Chevron El Segundo Refinery
The Chevron El Segundo Refinery is the largest refinery on the West Coast of the United States. In operation since 1911, the refinery initially produced kerosene for lamps. In fact, the city of El Segundo is named for the Chevron refinery because when it was built, it was the second Standard Oil refinery in California (El Segundo means “the Second” in Spanish). Today, the plant employs more than 1,000 people on its 1,000 acre campus. It refines 270 thousand barrels of crude petroleum products a day, primarily turning them into transportation fuels like gasoline, jet fuel and diesel. Other products that plant produces for commercial use include coke, propane, butane, and chemicals for industrial use. The plant also produces hydrogen for use in its crude oil refining process.
At the beginning of the process, raw crude oil is placed in the distillation towers. In the distillation towers, liquids and gases are separated by their weights and boiling points. Then, the crude oil is run through a process known as hydrotreating that removes excess sulfur and nitrogen by forcing it to bind with the free hydrogen atoms. The recovered sulfur is sold for use in various industrial processes. The excess nitrogen is sold to beverage companies for use in carbonation and can also be converted into ammonia for use as a fertilizer.
After this, the crude oil undergoes a “cracking” process where large molecules in the heavier part of crude oil are converted into smaller molecules that can be used in transportation fuels. Cracking occurs in three ways at the Chevron El Segundo facility. First, it can be cracked through a thermal unit that heats crude oil to extreme temperatures, causing the oil to convert into smaller units. Second, crude oil can be cracked through a fluidized catalytic cracking unit that changes heavy material into gasoline. Finally, crude can go through the hydrocracking unit that aids in the conversion of heavy materials into jet fuel.

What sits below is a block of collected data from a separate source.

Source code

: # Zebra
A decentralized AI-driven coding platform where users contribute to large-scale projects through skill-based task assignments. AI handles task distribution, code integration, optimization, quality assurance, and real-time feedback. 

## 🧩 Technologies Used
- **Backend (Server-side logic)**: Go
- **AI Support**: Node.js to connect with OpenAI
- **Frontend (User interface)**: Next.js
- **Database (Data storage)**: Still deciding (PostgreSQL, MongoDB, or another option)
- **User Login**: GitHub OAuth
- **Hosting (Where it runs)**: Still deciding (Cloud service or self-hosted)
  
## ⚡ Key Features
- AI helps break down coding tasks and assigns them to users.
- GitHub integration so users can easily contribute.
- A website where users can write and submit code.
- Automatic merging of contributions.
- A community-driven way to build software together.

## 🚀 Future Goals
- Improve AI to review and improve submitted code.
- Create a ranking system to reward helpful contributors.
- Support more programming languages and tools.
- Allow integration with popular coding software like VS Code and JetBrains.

Following the cracking process, the molecules in the fuel are rearranged for higher performance and cleaner burning. Then, more than 200 additives are combined with the fuel, and the fuel is held in storage tanks until it is ready to be moved.
The plant has a stated goal to have zero safety incidents, no environmental incidents, and a desire for an injury free factory. However, many chemical and refining plants built or renovated in the 20th century contain asbestos to protect the facilities from high temperatures and caustic chemicals. Unfortunately, this asbestos would ultimately prove extremely hazardous to the health of the employees who worked at these plants.